• SUPPLIED DATA

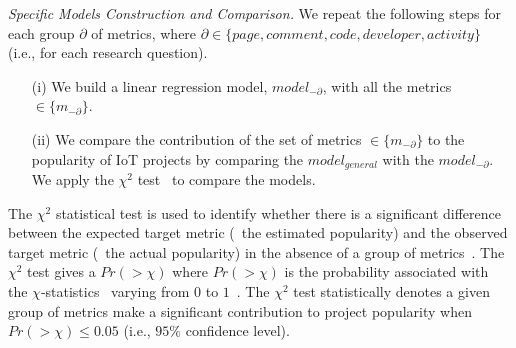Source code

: \vspace{0.1cm}

\noindent\textit{Specific Models Construction and Comparison.}
We repeat the following steps for each group $\partial$ of metrics, where
$\partial\in\{page,comment,code,developer,activity\}$ (i.e., for each research
question).

\begin{enumerate}
	\item[(i)] We build a linear regression model, $model_{-\partial}$, with all the metrics $\in  \{m_{-\partial}\}$.
	\item[(ii)] We compare the contribution of the set of metrics $\in
	\{m_{-\partial}\}$ to the popularity of IoT projects by comparing the
	$model_{general}$ with the $model_{-\partial}$. We apply the $\chi^2$
	test~\cite{satorra2001scaled,pearson1893contributions} to compare the
	models.
\end{enumerate}

The $\chi^2$ statistical test is used to identify whether there is a significant difference between the expected target metric (\eg~the estimated popularity) and the observed target metric (\eg~the actual popularity) in the absence of a group of metrics~\cite{satorra2001scaled,pearson1893contributions}.
The $\chi^2$ test gives a $Pr(>\chi)$ where $Pr(>\chi)$ is the probability associated with the $\chi$-statistics~\cite{rice1989analyzing} varying from $0$ to $1$~\cite{rice1989analyzing}.
The $\chi^2$ test statistically denotes a given group of metrics make a significant contribution to project popularity when $Pr(>\chi)\le 0.05$ (i.e., $95\%$ confidence level).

• GOAL OF THE EXERCISE
Show, from the records above, every line that includes "compare".

• EXERCISE RESULT
	\item[(ii)] We compare the contribution of the set of metrics $\in
	test~\cite{satorra2001scaled,pearson1893contributions} to compare the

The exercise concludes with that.